// http://resistir.info/ // por Lexit network
Com a implementação do Mercado Único europeu e do Tratado de Maastricht, a integração europeia foi definida como projecto neoliberal de longo prazo. O Pacto de Estabilidade e Crescimento, as estruturas fundamentais do Mercado Único e da União Económica e Monetária, além de outros elementos, constituem um quadro institucional que alimenta políticas de austeridade, o desmantelamento dos direitos dos trabalhadores, do Estado social e a imposição de privatizações nos Estados-membros da União Europeia.

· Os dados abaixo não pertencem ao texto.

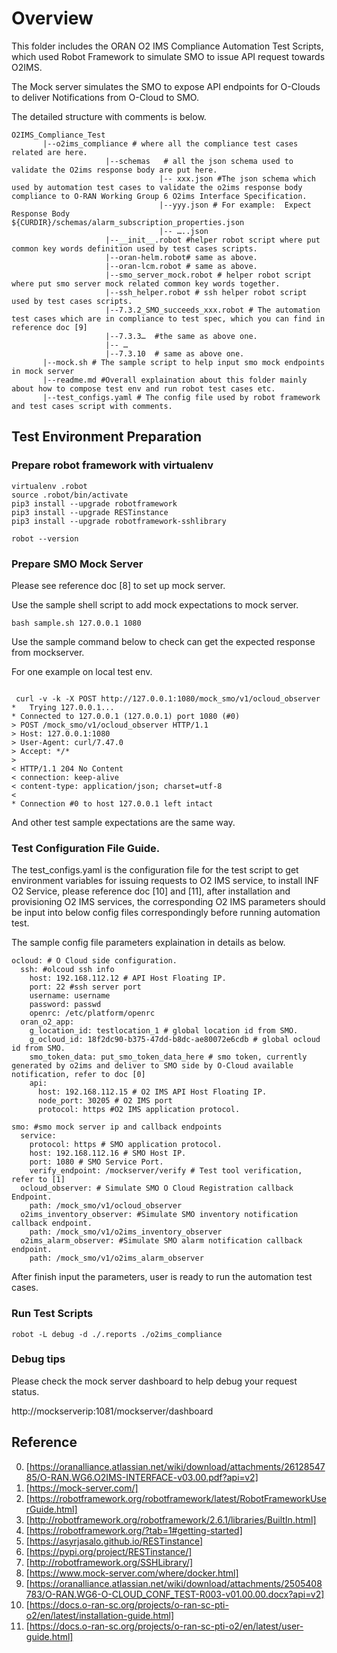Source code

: # Overview

This folder includes the ORAN O2 IMS Compliance Automation Test Scripts, which used
Robot Framework to simulate SMO to issue API request towards O2IMS.

The Mock server simulates the SMO to expose API endpoints for O-Clouds to deliver Notifications from O-Cloud to SMO.

The detailed structure with comments is below.

```
O2IMS_Compliance_Test
       |--o2ims_compliance # where all the compliance test cases related are here.
                     |--schemas   # all the json schema used to validate the O2ims response body are put here.
                                 |-- xxx.json #The json schema which used by automation test cases to validate the o2ims response body compliance to O-RAN Working Group 6 O2ims Interface Specification.
                                 |--yyy.json # For example:  Expect Response Body        ${CURDIR}/schemas/alarm_subscription_properties.json
                                 |-- …..json
                     |--__init__.robot #helper robot script where put common key words definition used by test cases scripts.
                     |--oran-helm.robot# same as above.
                     |--oran-lcm.robot # same as above.
                     |--smo_server_mock.robot # helper robot script where put smo server mock related common key words together.
                     |--ssh_helper.robot # ssh helper robot script used by test cases scripts.
                     |--7.3.2_SMO_succeeds_xxx.robot # The automation test cases which are in compliance to test spec, which you can find in reference doc [9] 
                     |--7.3.3…  #the same as above one.
                     |-- …
                     |--7.3.10  # same as above one.
       |--mock.sh # The sample script to help input smo mock endpoints in mock server
       |--readme.md #Overall explaination about this folder mainly about how to compose test env and run robot test cases etc.
       |--test_configs.yaml # The config file used by robot framework and test cases script with comments.

```

## Test Environment Preparation

### Prepare robot framework with virtualenv

```
virtualenv .robot
source .robot/bin/activate
pip3 install --upgrade robotframework
pip3 install --upgrade RESTinstance
pip3 install --upgrade robotframework-sshlibrary

robot --version

```
### Prepare SMO Mock Server

Please see reference doc [8] to set up mock server.

Use the sample shell script to add mock expectations to mock server.

```
bash sample.sh 127.0.0.1 1080
```

Use the sample command below to check can get the expected response from mockserver.

For one example on local test env.

```

 curl -v -k -X POST http://127.0.0.1:1080/mock_smo/v1/ocloud_observer
*   Trying 127.0.0.1...
* Connected to 127.0.0.1 (127.0.0.1) port 1080 (#0)
> POST /mock_smo/v1/ocloud_observer HTTP/1.1
> Host: 127.0.0.1:1080
> User-Agent: curl/7.47.0
> Accept: */*
>
< HTTP/1.1 204 No Content
< connection: keep-alive
< content-type: application/json; charset=utf-8
<
* Connection #0 to host 127.0.0.1 left intact
```

And other test sample expectations are the same way.

### Test Configuration File Guide.

The test_configs.yaml is the configuration file for the test script to get environment variables for issuing requests to O2 IMS service, to
install INF O2 Service, please reference doc [10] and [11], after installation and provisioning O2 IMS services, the corresponding O2 IMS parameters
should be input into below config files correspondingly before running automation test.

The sample config file parameters explaination in details as below.
```
ocloud: # O Cloud side configuration.
  ssh: #olcoud ssh info
    host: 192.168.112.12 # API Host Floating IP.
    port: 22 #ssh server port
    username: username
    password: passwd
    openrc: /etc/platform/openrc
  oran_o2_app:
    g_location_id: testlocation_1 # global location id from SMO.
    g_ocloud_id: 18f2dc90-b375-47dd-b8dc-ae80072e6cdb # global ocloud id from SMO.
    smo_token_data: put_smo_token_data_here # smo token, currently generated by o2ims and deliver to SMO side by O-Cloud available notification, refer to doc [0]
    api:
      host: 192.168.112.15 # O2 IMS API Host Floating IP.
      node_port: 30205 # O2 IMS port
      protocol: https #O2 IMS application protocol.

smo: #smo mock server ip and callback endpoints
  service:
    protocol: https # SMO application protocol.
    host: 192.168.112.16 # SMO Host IP.
    port: 1080 # SMO Service Port.
    verify_endpoint: /mockserver/verify # Test tool verification, refer to [1]
  ocloud_observer: # Simulate SMO O Cloud Registration callback Endpoint.
    path: /mock_smo/v1/ocloud_observer
  o2ims_inventory_observer: #Simulate SMO inventory notification callback endpoint.
    path: /mock_smo/v1/o2ims_inventory_observer
  o2ims_alarm_observer: #Simulate SMO alarm notification callback endpoint.
    path: /mock_smo/v1/o2ims_alarm_observer
```
After finish input the parameters, user is ready to run the automation test cases.

### Run Test Scripts

```
robot -L debug -d ./.reports ./o2ims_compliance
```

### Debug tips

Please check the mock server dashboard to help debug your request status.

http://mockserverip:1081/mockserver/dashboard

## Reference
0. [https://oranalliance.atlassian.net/wiki/download/attachments/2612854785/O-RAN.WG6.O2IMS-INTERFACE-v03.00.pdf?api=v2]
1. [https://mock-server.com/]
2. [https://robotframework.org/robotframework/latest/RobotFrameworkUserGuide.html]
3. [http://robotframework.org/robotframework/2.6.1/libraries/BuiltIn.html]
4. [https://robotframework.org/?tab=1#getting-started]
5. [https://asyrjasalo.github.io/RESTinstance]
6. [https://pypi.org/project/RESTinstance/]
7. [http://robotframework.org/SSHLibrary/]
8. [https://www.mock-server.com/where/docker.html]
9. [https://oranalliance.atlassian.net/wiki/download/attachments/2505408783/O-RAN.WG6-O-CLOUD_CONF_TEST-R003-v01.00.00.docx?api=v2]
10. [https://docs.o-ran-sc.org/projects/o-ran-sc-pti-o2/en/latest/installation-guide.html]
11. [https://docs.o-ran-sc.org/projects/o-ran-sc-pti-o2/en/latest/user-guide.html]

Contrariando a ideia de que a UE é um campo de acção neutro, os eventos pós-Grande Recessão (2007/2009) mostraram-nos que o actual projecto de integração é definido pelo carácter regressivo dos seus tratados e por uma radicalização sem precedentes do seu carácter neoliberal. As relações de poder assimétricas e hierarquizadas (centro-periferia) são características da integração europeia, culminando, finalmente, no domínio da Alemanha sobre as orientações de política económica da União Europeia após a Grande Recessão. O desenvolvimento regulatório que acompanhou o estabelecimento da zona euro e as medidas tomadas em resposta à crise da moeda única, através da imposição de regras e condicionantes institucionais cada vez mais restritivas e cada vez menos legítimas (Pacto Euro+, Tratado Fiscal, etc.) intensificaram o carácter autoritário e neoliberal da integração europeia. Portanto, o actual projecto de integração transformou-se numa ameaça à democracia e soberania popular.O euro – uma moeda de crises
A crise do euro é um produto da má arquitectura e conceptualização da União Económica e Monetária (UEM), focada, desde o seu início, na austeridade e na deflação como objectivos fundamentais. Ao invés de estimular um processo de convergência económica e social dos Estados aderentes à moeda única, o desenvolvimento económico empiricamente observável (em termos de rendimentos do trabalho, produtividade, etc.) tornou-se cada vez mais divergente. A UEM criou desequilíbrios macroeconómicos cada vez maiores (i.e. aumento dos défices da balança corrente nas economias periféricas, mas também na França e na Itália; enormes excedentes na economia alemã e outras); numa fase inicial, causou um forte aumento dos fluxos de capital, a partir do centro em direcção à periferia. Esta inundação de capital barato insuflou bolhas especulativas baseadas em activos imobiliários, por um lado, e activos financeiros de elevado risco, por outro. Isto causou um aumento da dívida pública e privada.
Um importante factor explicativo dos desequilíbrios foi a priorização, pela Alemanha, na redução dos custos unitários do trabalho, através da reorganização das cadeias de criação de valor para as indústrias exportadoras alemãs no sentido do aproveitamento da mão-de-obra residente no países da Europa do Leste, do ataque aos rendimentos do trabalho, do planeamento fiscal agressivo e nos cortes às prestações sociais.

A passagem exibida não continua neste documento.